→ WHAT YOU NEED TO DO: Starting at the first line of the entries below, restate each line exactly until you reach the line with "2022-01-14 03:59:36, total: 23484.621, p: -572.370, delta:6.625", and print that one too. Leave the pictures out and stop there.

======

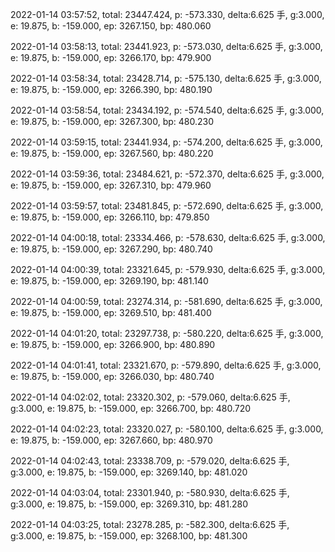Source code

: 2022-01-14 03:57:52, total: 23447.424, p: -573.330, delta:6.625 手, g:3.000, e: 19.875, b: -159.000, ep: 3267.150, bp: 480.060

2022-01-14 03:58:13, total: 23441.923, p: -573.030, delta:6.625 手, g:3.000, e: 19.875, b: -159.000, ep: 3266.170, bp: 479.900

2022-01-14 03:58:34, total: 23428.714, p: -575.130, delta:6.625 手, g:3.000, e: 19.875, b: -159.000, ep: 3266.390, bp: 480.190

2022-01-14 03:58:54, total: 23434.192, p: -574.540, delta:6.625 手, g:3.000, e: 19.875, b: -159.000, ep: 3267.300, bp: 480.230

2022-01-14 03:59:15, total: 23441.934, p: -574.200, delta:6.625 手, g:3.000, e: 19.875, b: -159.000, ep: 3267.560, bp: 480.220

2022-01-14 03:59:36, total: 23484.621, p: -572.370, delta:6.625 手, g:3.000, e: 19.875, b: -159.000, ep: 3267.310, bp: 479.960

2022-01-14 03:59:57, total: 23481.845, p: -572.690, delta:6.625 手, g:3.000, e: 19.875, b: -159.000, ep: 3266.110, bp: 479.850

2022-01-14 04:00:18, total: 23334.466, p: -578.630, delta:6.625 手, g:3.000, e: 19.875, b: -159.000, ep: 3267.290, bp: 480.740

2022-01-14 04:00:39, total: 23321.645, p: -579.930, delta:6.625 手, g:3.000, e: 19.875, b: -159.000, ep: 3269.190, bp: 481.140

2022-01-14 04:00:59, total: 23274.314, p: -581.690, delta:6.625 手, g:3.000, e: 19.875, b: -159.000, ep: 3269.510, bp: 481.400

2022-01-14 04:01:20, total: 23297.738, p: -580.220, delta:6.625 手, g:3.000, e: 19.875, b: -159.000, ep: 3266.900, bp: 480.890

2022-01-14 04:01:41, total: 23321.670, p: -579.890, delta:6.625 手, g:3.000, e: 19.875, b: -159.000, ep: 3266.030, bp: 480.740

2022-01-14 04:02:02, total: 23320.302, p: -579.060, delta:6.625 手, g:3.000, e: 19.875, b: -159.000, ep: 3266.700, bp: 480.720

2022-01-14 04:02:23, total: 23320.027, p: -580.100, delta:6.625 手, g:3.000, e: 19.875, b: -159.000, ep: 3267.660, bp: 480.970

2022-01-14 04:02:43, total: 23338.709, p: -579.020, delta:6.625 手, g:3.000, e: 19.875, b: -159.000, ep: 3269.140, bp: 481.020

2022-01-14 04:03:04, total: 23301.940, p: -580.930, delta:6.625 手, g:3.000, e: 19.875, b: -159.000, ep: 3269.310, bp: 481.280

2022-01-14 04:03:25, total: 23278.285, p: -582.300, delta:6.625 手, g:3.000, e: 19.875, b: -159.000, ep: 3268.100, bp: 481.300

======

→ ANSWER TO THIS TASK:
Source code

: 2022-01-14 03:57:52, total: 23447.424, p: -573.330, delta:6.625 手, g:3.000, e: 19.875, b: -159.000, ep: 3267.150, bp: 480.060

2022-01-14 03:58:13, total: 23441.923, p: -573.030, delta:6.625 手, g:3.000, e: 19.875, b: -159.000, ep: 3266.170, bp: 479.900

2022-01-14 03:58:34, total: 23428.714, p: -575.130, delta:6.625 手, g:3.000, e: 19.875, b: -159.000, ep: 3266.390, bp: 480.190

2022-01-14 03:58:54, total: 23434.192, p: -574.540, delta:6.625 手, g:3.000, e: 19.875, b: -159.000, ep: 3267.300, bp: 480.230

2022-01-14 03:59:15, total: 23441.934, p: -574.200, delta:6.625 手, g:3.000, e: 19.875, b: -159.000, ep: 3267.560, bp: 480.220

2022-01-14 03:59:36, total: 23484.621, p: -572.370, delta:6.625 手, g:3.000, e: 19.875, b: -159.000, ep: 3267.310, bp: 479.960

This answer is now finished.